What Is New in Grafana 13.0
| Category | Highlights |
|---|---|
| New Features | Dynamic dashboards GA; Git Sync GA; Grafana Assistant on-prem; revamped Gauge visualization GA; Graphviz panel (private preview); IBM DB2 data source; Filter and Group By dashboard controls; panel styles; copy-paste panel styles; Grafana Advisor GA; annotation clustering; saved queries improvements; variable scoping per row/tab |
| Improvements | Restore deleted dashboards GA; updated visualization suggestions GA; Elasticsearch DSL and ES|QL query support; SQL Expressions in Grafana Assistant; legend series limits; revamped query editor experience (private preview); alerting provenance support for Kubernetes API; HTTP compression enabled by default |
| Breaking Changes | Grafana Image Renderer plugin fully removed; grafana-cli and grafana-server commands removed; deprecated data source APIs (numeric ID) disabled by default; React upgraded to 19 (TwinMaker SceneViewer broken); deprecated @grafana/ui components removed; legacy Alertmanager config API endpoints changed; Alertmanager status endpoint needs new permission; RBAC enforcement tightened; unified storage migration for dashboards and folders |
| Deprecations | /api path deprecated in favor of /apis; go_sql_stats_* and grafana_database_conn_* Prometheus metrics deprecated and replaced; config.apps and config.panels from @grafana/runtime deprecated (removal in 13.2.0); ad hoc filters renamed to Filters (schema still uses AdhocVariable) |
What changes does Grafana 13.0 bring to dashboard building and the editing experience?
Grafana 13.0 makes dynamic dashboards the default for every user, eliminating the opt-in step that existed since v11. Every dashboard -- new and existing -- now uses the Scenes-powered layout engine automatically. Existing dashboards are migrated to the new schema on first open, with no manual intervention required. The pre-Scenes feature toggle has been fully removed, so you cannot fall back to the old engine.
For teams managing large dashboard portfolios, several quality-of-life improvements land at GA in this release:
- Restore deleted dashboards -- a "Recently deleted" view lets you recover an accidentally removed dashboard without opening a support ticket.
- Filter and Group By controls -- a new dashboard-level control replaces the friction of re-entering filters on every load and makes it clear which filters are active across panels.
- Variable scoping per row or tab -- if your dashboard covers multiple services (say, an API gateway and a database), you can now scope a variable like
$instanceto a specific row or tab instead of blasting all panels simultaneously.

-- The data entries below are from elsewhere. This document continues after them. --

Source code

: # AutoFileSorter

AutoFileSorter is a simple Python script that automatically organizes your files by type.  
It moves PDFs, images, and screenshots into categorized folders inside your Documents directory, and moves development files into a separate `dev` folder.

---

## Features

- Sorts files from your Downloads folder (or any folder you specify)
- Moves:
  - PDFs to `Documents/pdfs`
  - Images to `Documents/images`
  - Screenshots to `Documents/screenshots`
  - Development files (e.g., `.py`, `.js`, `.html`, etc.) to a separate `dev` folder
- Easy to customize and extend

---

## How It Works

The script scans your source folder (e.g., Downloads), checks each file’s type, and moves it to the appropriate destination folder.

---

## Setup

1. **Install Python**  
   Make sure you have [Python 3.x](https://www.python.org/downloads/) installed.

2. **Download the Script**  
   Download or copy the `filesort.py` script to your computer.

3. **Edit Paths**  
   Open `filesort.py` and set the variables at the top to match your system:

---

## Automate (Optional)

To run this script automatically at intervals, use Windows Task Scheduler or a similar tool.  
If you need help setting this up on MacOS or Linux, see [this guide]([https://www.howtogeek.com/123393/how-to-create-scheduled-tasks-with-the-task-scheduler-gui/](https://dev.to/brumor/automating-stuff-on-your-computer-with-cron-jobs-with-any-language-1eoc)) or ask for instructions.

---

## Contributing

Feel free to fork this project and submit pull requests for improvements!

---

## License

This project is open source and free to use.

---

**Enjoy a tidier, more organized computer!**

This removes one of the most common reasons teams split one logical dashboard into multiple. - Copy-paste panel styles (experimental) -- copy the visual styling from one panel and apply it to another in two clicks, ending the tedious manual work of duplicating panels just to reuse their look.
- Panel styles presets (public preview) -- apply a curated set of colors, thresholds, and display options with a single click across time series, gauge, bar gauge, stat, and bar chart panels.
In practice, the biggest day-to-day win is the variable scoping feature -- teams that were maintaining duplicate dashboards just to isolate service-level variable context can now consolidate back to a single source of truth.
How does Git Sync work in Grafana 13.0 and what are the upgrade risks?
Git Sync reaches general availability in Grafana 13.0 for both Grafana Cloud and self-managed users, enabling proper GitOps workflows for dashboard management. You connect your Grafana instance to GitHub, GitLab, Bitbucket, or any git repository, and can then edit dashboards in the UI, commit, and open a pull request without leaving Grafana.
Watch out for a critical migration bug in the v13.0.0 release. If you upgrade from Grafana v12.x with Git Sync already enabled, a storage migration issue can cause dashboards and folders to be lost or reverted. The bug is addressed in v13.0.1, but upgrading from v13.0.0 to v13.0.1 does not automatically recover lost data -- you must restore your database first, then upgrade to v13.0.1. Most teams should skip v13.0.0 entirely and go directly to v13.0.1 or later if Git Sync is active.
Git Sync is backed by the new unified storage layer for folders and dashboards, which is also a breaking change in this release. This unified storage replaces the previous database-backed model and is the foundation for both Git Sync and the App Platform's Kubernetes-style API layer.
What breaking changes in Grafana 13.0 will affect existing automation and plugin integrations?
Grafana 13.0 has one of the heavier breaking-change lists in recent releases. Before upgrading, audit your environment against these specific areas.
Command-line tooling
The grafana-cli and grafana-server commands (deprecated in v10.0) are fully removed. If you have deployment scripts, Dockerfiles, or init scripts referencing these, update them to grafana cli and grafana server (space-separated) before upgrading.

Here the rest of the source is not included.